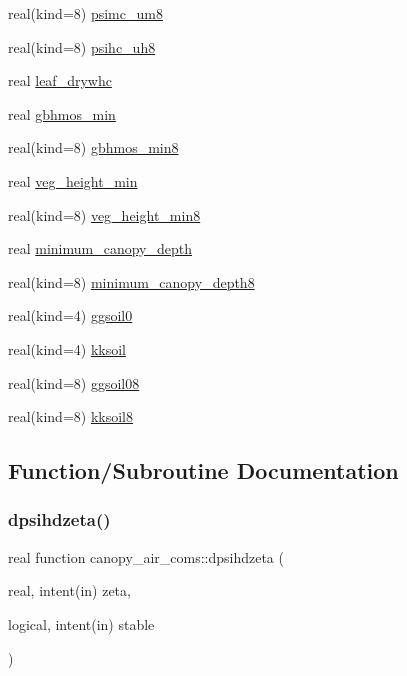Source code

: \begin{DoxyCompactItemize}
\item 
real(kind=8) \hyperlink{namespacecanopy__air__coms_a0c0c8fcefe0b43284cb9e1f33438460e}{psimc\+\_\+um8}
\item 
real(kind=8) \hyperlink{namespacecanopy__air__coms_a31831f12ac9b9a0c6c50fd454999572d}{psihc\+\_\+uh8}
\item 
real \hyperlink{namespacecanopy__air__coms_a325451bf2fb18b7f7ede855957b8a525}{leaf\+\_\+drywhc}
\item 
real \hyperlink{namespacecanopy__air__coms_abe79d14b93c9428f34d88610142bc148}{gbhmos\+\_\+min}
\item 
real(kind=8) \hyperlink{namespacecanopy__air__coms_af56b6b535e7f020cae8112c71a4f8a87}{gbhmos\+\_\+min8}
\item 
real \hyperlink{namespacecanopy__air__coms_ac23c06de9e56ff0ec7fe2ad917739b94}{veg\+\_\+height\+\_\+min}
\item 
real(kind=8) \hyperlink{namespacecanopy__air__coms_a95554424abccff80dcf9ccc3a20b89bf}{veg\+\_\+height\+\_\+min8}
\item 
real \hyperlink{namespacecanopy__air__coms_a99c058d51064878e734347335a373bf0}{minimum\+\_\+canopy\+\_\+depth}
\item 
real(kind=8) \hyperlink{namespacecanopy__air__coms_ad5c4f0e54114b54fefc1ad1b9908459a}{minimum\+\_\+canopy\+\_\+depth8}
\item 
real(kind=4) \hyperlink{namespacecanopy__air__coms_ac69a764f05bd0350e81b9b0dc1906fe6}{ggsoil0}
\item 
real(kind=4) \hyperlink{namespacecanopy__air__coms_aafc2da976dc3ee14efea2a73b6218d88}{kksoil}
\item 
real(kind=8) \hyperlink{namespacecanopy__air__coms_ace11cb0bb5a5d94330e33907db547ab1}{ggsoil08}
\item 
real(kind=8) \hyperlink{namespacecanopy__air__coms_a05ce085ac25979fd0664f46be52b547d}{kksoil8}
\end{DoxyCompactItemize}


\subsection{Function/\+Subroutine Documentation}
\mbox{\label{namespacecanopy__air__coms_a64552e0380fcb36366b5eb0f624241a3}} 
\subsubsection{\texorpdfstring{dpsihdzeta()}{dpsihdzeta()}}
{\footnotesize\ttfamily real function canopy\+\_\+air\+\_\+coms\+::dpsihdzeta (\begin{DoxyParamCaption}\item[{real, intent(in)}]{zeta,  }\item[{logical, intent(in)}]{stable }\end{DoxyParamCaption})}

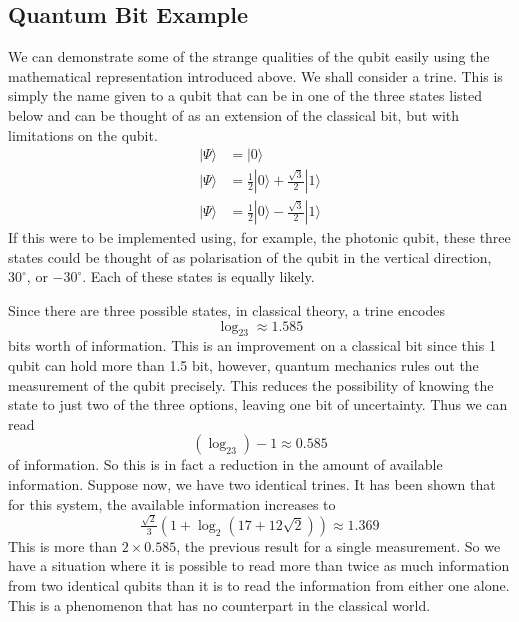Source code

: \subsection{Quantum Bit Example}
We can demonstrate some of the strange qualities of the qubit easily using the mathematical representation introduced above. We shall consider a trine. This is simply the name given to a qubit that can be in one of the three states listed below and can be thought of as an extension of the classical bit, but with limitations on the qubit.
\begin{align*}
	|\Psi\rangle &= |0\rangle\\
	|\Psi\rangle &= \tfrac{1}{2}|0\rangle + \tfrac{\sqrt{3}}{2}|1\rangle\\
	|\Psi\rangle &= \tfrac{1}{2}|0\rangle - \tfrac{\sqrt{3}}{2}|1\rangle
\end{align*}
If this were to be implemented using, for example, the photonic qubit, these three states could be thought of as polarisation of the qubit in the vertical direction, $30^{\circ}$, or $-30^{\circ}$. Each of these states is equally likely.

Since there are three possible states, in classical theory, a trine encodes 
\[
	\log_23 \approx 1.585
\]
bits worth of information. This is an improvement on a classical bit since this 1 qubit can hold more than 1.5 bit, however, quantum mechanics rules out the measurement of the qubit precisely. This reduces the possibility of knowing the state to just two of the three options, leaving one bit of uncertainty. Thus we can read
\[
	(\log_23)-1 \approx 0.585
\] 
of information. So this is in fact a reduction in the amount of available information. Suppose now, we have two identical trines. It has been shown that for this system, the available information increases to
\[
	\tfrac{\sqrt{2}}{3}\left(1+\log_2(17+12\sqrt{2})\right) \approx 1.369
\]
This is more than $2\times0.585$, the previous result for a single measurement. So we have a situation where it is possible to read more than twice as much information from two identical qubits than it is to read the information from either one alone. This is a phenomenon that has no counterpart in the classical world.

^^^^^^^^

• Activity: Every line of the listing should be repeated exactly; no picture should appear.

• Written solution:
Source code

: \begin{DoxyCompactItemize}
\item 
real(kind=8) \hyperlink{namespacecanopy__air__coms_a0c0c8fcefe0b43284cb9e1f33438460e}{psimc\+\_\+um8}
\item 
real(kind=8) \hyperlink{namespacecanopy__air__coms_a31831f12ac9b9a0c6c50fd454999572d}{psihc\+\_\+uh8}
\item 
real \hyperlink{namespacecanopy__air__coms_a325451bf2fb18b7f7ede855957b8a525}{leaf\+\_\+drywhc}
\item 
real \hyperlink{namespacecanopy__air__coms_abe79d14b93c9428f34d88610142bc148}{gbhmos\+\_\+min}
\item 
real(kind=8) \hyperlink{namespacecanopy__air__coms_af56b6b535e7f020cae8112c71a4f8a87}{gbhmos\+\_\+min8}
\item 
real \hyperlink{namespacecanopy__air__coms_ac23c06de9e56ff0ec7fe2ad917739b94}{veg\+\_\+height\+\_\+min}
\item 
real(kind=8) \hyperlink{namespacecanopy__air__coms_a95554424abccff80dcf9ccc3a20b89bf}{veg\+\_\+height\+\_\+min8}
\item 
real \hyperlink{namespacecanopy__air__coms_a99c058d51064878e734347335a373bf0}{minimum\+\_\+canopy\+\_\+depth}
\item 
real(kind=8) \hyperlink{namespacecanopy__air__coms_ad5c4f0e54114b54fefc1ad1b9908459a}{minimum\+\_\+canopy\+\_\+depth8}
\item 
real(kind=4) \hyperlink{namespacecanopy__air__coms_ac69a764f05bd0350e81b9b0dc1906fe6}{ggsoil0}
\item 
real(kind=4) \hyperlink{namespacecanopy__air__coms_aafc2da976dc3ee14efea2a73b6218d88}{kksoil}
\item 
real(kind=8) \hyperlink{namespacecanopy__air__coms_ace11cb0bb5a5d94330e33907db547ab1}{ggsoil08}
\item 
real(kind=8) \hyperlink{namespacecanopy__air__coms_a05ce085ac25979fd0664f46be52b547d}{kksoil8}
\end{DoxyCompactItemize}


\subsection{Function/\+Subroutine Documentation}
\mbox{\label{namespacecanopy__air__coms_a64552e0380fcb36366b5eb0f624241a3}} 
\subsubsection{\texorpdfstring{dpsihdzeta()}{dpsihdzeta()}}
{\footnotesize\ttfamily real function canopy\+\_\+air\+\_\+coms\+::dpsihdzeta (\begin{DoxyParamCaption}\item[{real, intent(in)}]{zeta,  }\item[{logical, intent(in)}]{stable }\end{DoxyParamCaption})}

Source code

: \subsection{Quantum Bit Example}
We can demonstrate some of the strange qualities of the qubit easily using the mathematical representation introduced above. We shall consider a trine. This is simply the name given to a qubit that can be in one of the three states listed below and can be thought of as an extension of the classical bit, but with limitations on the qubit.
\begin{align*}
	|\Psi\rangle &= |0\rangle\\
	|\Psi\rangle &= \tfrac{1}{2}|0\rangle + \tfrac{\sqrt{3}}{2}|1\rangle\\
	|\Psi\rangle &= \tfrac{1}{2}|0\rangle - \tfrac{\sqrt{3}}{2}|1\rangle
\end{align*}
If this were to be implemented using, for example, the photonic qubit, these three states could be thought of as polarisation of the qubit in the vertical direction, $30^{\circ}$, or $-30^{\circ}$. Each of these states is equally likely.

Since there are three possible states, in classical theory, a trine encodes 
\[
	\log_23 \approx 1.585
\]
bits worth of information. This is an improvement on a classical bit since this 1 qubit can hold more than 1.5 bit, however, quantum mechanics rules out the measurement of the qubit precisely. This reduces the possibility of knowing the state to just two of the three options, leaving one bit of uncertainty. Thus we can read
\[
	(\log_23)-1 \approx 0.585
\] 
of information. So this is in fact a reduction in the amount of available information. Suppose now, we have two identical trines. It has been shown that for this system, the available information increases to
\[
	\tfrac{\sqrt{2}}{3}\left(1+\log_2(17+12\sqrt{2})\right) \approx 1.369
\]
This is more than $2\times0.585$, the previous result for a single measurement. So we have a situation where it is possible to read more than twice as much information from two identical qubits than it is to read the information from either one alone. This is a phenomenon that has no counterpart in the classical world.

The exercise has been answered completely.